Numa das abordagens, marcou-se a célula recetora; noutra, marcaram-se as partes doadas; e, numa terceira, estabeleceu-se uma ligação direta entre ambas.

Com a estratégia de ligação direta, algumas células imunitárias humanas foram atingidas em quase todos os casos quando se utilizaram doses mais elevadas.

Dispor de várias opções facilitou a adaptação do método a diferentes órgãos e condições.

Equilíbrio entre força e especificidade

A entrega melhorou quando os sinais de guia eram suficientemente fortes para se fixarem nas células certas, sem aderirem às erradas.

Ao reforçar um destes sinais, um desempenho fraco passou a uma entrega nítida e consistente com quantidades mais baixas.

Outro sinal exibiu ganhos semelhantes, sobretudo quando foram usadas doses menores.

Ainda assim, algumas células continuaram a ser mais difíceis de atingir, evidenciando limites práticos para o quanto o direcionamento pode ser otimizado.

Testes em ambientes de tecido real

Quando o trabalho passou de placas laboratoriais simples para sistemas de tecido mais complexos, os resultados mantiveram-se.

Em tecido ocular humano doado, muito mais células-alvo receberam as unidades de energia do que nas condições de controlo.

Modelos de tecido ocular cultivado em laboratório e modelos de vasos sanguíneos mostraram padrões semelhantes, com a entrega a favorecer os tipos celulares pretendidos.

Estes ensaios foram importantes porque os tecidos reais são mais densos e complexos, o que muitas vezes expõe problemas que configurações mais simples podem não revelar.

Restauro de energia em contexto de dano

A equipa avaliou depois neurónios gerados a partir de um doente com uma condição hereditária rara que provoca perda de visão.

Após o tratamento, estas células danificadas passaram a produzir mais energia utilizável, indicando que as partes doadas estavam ativas.

Quando as células foram sujeitas a um estado mais stressante, a sobrevivência aumentou cerca de 24% no grupo tratado.

“"A nossa visão é avançar esta tecnologia para uma terapia que possa restaurar a saúde e a função celular em doentes afetados por estas doenças devastadoras"”, disse Roska.

Preservar neurónios ligados à visão

Em ratos, os investigadores testaram se o mesmo princípio poderia proteger neurónios relacionados com a visão após uma lesão.

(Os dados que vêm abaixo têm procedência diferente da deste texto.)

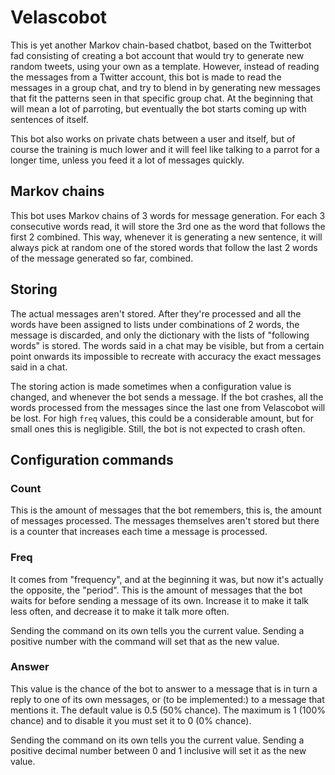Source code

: # Velascobot

This is yet another Markov chain-based chatbot, based on the Twitterbot fad consisting of creating a bot account that would try to generate new random tweets, using your own as a template. However, instead of reading the messages from a Twitter account, this bot is made to read the messages in a group chat, and try to blend in by generating new messages that fit the patterns seen in that specific group chat. At the beginning that will mean a lot of parroting, but eventually the bot starts coming up with sentences of itself.

This bot also works on private chats between a user and itself, but of course the training is much lower and it will feel like talking to a parrot for a longer time, unless you feed it a lot of messages quickly.

## Markov chains

This bot uses Markov chains of 3 words for message generation. For each 3 consecutive words read, it will store the 3rd one as the word that follows the first 2 combined. This way, whenever it is generating a new sentence, it will always pick at random one of the stored words that follow the last 2 words of the message generated so far, combined.

## Storing

The actual messages aren't stored. After they're processed and all the words have been assigned to lists under combinations of 2 words, the message is discarded, and only the dictionary with the lists of "following words" is stored. The words said in a chat may be visible, but from a certain point onwards its impossible to recreate with accuracy the exact messages said in a chat.

The storing action is made sometimes when a configuration value is changed, and whenever the bot sends a message. If the bot crashes, all the words processed from the messages since the last one from Velascobot will be lost. For high `freq` values, this could be a considerable amount, but for small ones this is negligible. Still, the bot is not expected to crash often.

## Configuration commands

### Count

This is the amount of messages that the bot remembers, this is, the amount of messages processed. The messages themselves aren't stored but there is a counter that increases each time a message is processed.

### Freq

It comes from "frequency", and at the beginning it was, but now it's actually the opposite, the "period". This is the amount of messages that the bot waits for before sending a message of its own. Increase it to make it talk less often, and decrease it to make it talk more often.

Sending the command on its own tells you the current value. Sending a positive number with the command will set that as the new value.

### Answer

This value is the chance of the bot to answer to a message that is in turn a reply to one of its own messages, or (to be implemented:) to a message that mentions it. The default value is 0.5 (50% chance). The maximum is 1 (100% chance) and to disable it you must set it to 0 (0% chance).

Sending the command on its own tells you the current value. Sending a positive decimal number between 0 and 1 inclusive will set it as the new value.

Um dia depois de causar dano no nervo ótico, as unidades de energia doadas entraram na maioria das células alvo, ao passo que, sem direcionamento, apenas uma pequena fração as recebeu.

Dez dias mais tarde, havia muito mais dessas células vivas nos olhos tratados do que nos não tratados.

As retinas tratadas também preservaram mais neurónios responsivos à luz e exibiram menos “beading” axonal, um padrão de dano observado em fibras nervosas em rutura.

O argumento a favor de mitocôndrias sob controlo

Estudos anteriores de transplante já sugeriam que mitocôndrias saudáveis podem apoiar células sob stress, mas a falta de direcionamento manteve a área pouco precisa.

Células do olho, do cérebro e do coração sofrem cedo quando as mitocôndrias falham, devido às suas elevadas necessidades energéticas.

Num ensaio com células imunitárias, a aplicação de um revestimento simples ajudou a reduzir adesões indesejadas, aumentando a precisão sem diminuir a entrega às células pretendidas.

Um controlo mais apurado poderá permitir doses inferiores, menos desperdício e menos efeitos em células que não necessitam de tratamento.

Barreiras para transformar a investigação em uso clínico

Mesmo resultados iniciais muito fortes não eliminam as dificuldades práticas de converter esta abordagem num tratamento real.

Algumas versões exigiam modificar as partes doadas ou as células-alvo, o que pode complicar a produção e a reutilização repetida.

Os testes em olho humano basearam-se num único dador, e a segurança foi confirmada apenas em animais, não em pessoas.

Trabalhos futuros terão de demonstrar benefícios duradouros, alcançar tecidos mais profundos e confirmar que o tratamento mantém eficácia ao longo do tempo.

Avanço rumo a uma potencial medicina

O sistema mostrou que estas unidades de energia doadas podem ser guiadas para células em dificuldade e colocadas a trabalhar onde fazem falta.

Se estudos posteriores confirmarem benefício sustentado e uma entrega segura, a terapia mitocondrial poderá finalmente tornar-se suficientemente direcionada para tratar doenças específicas.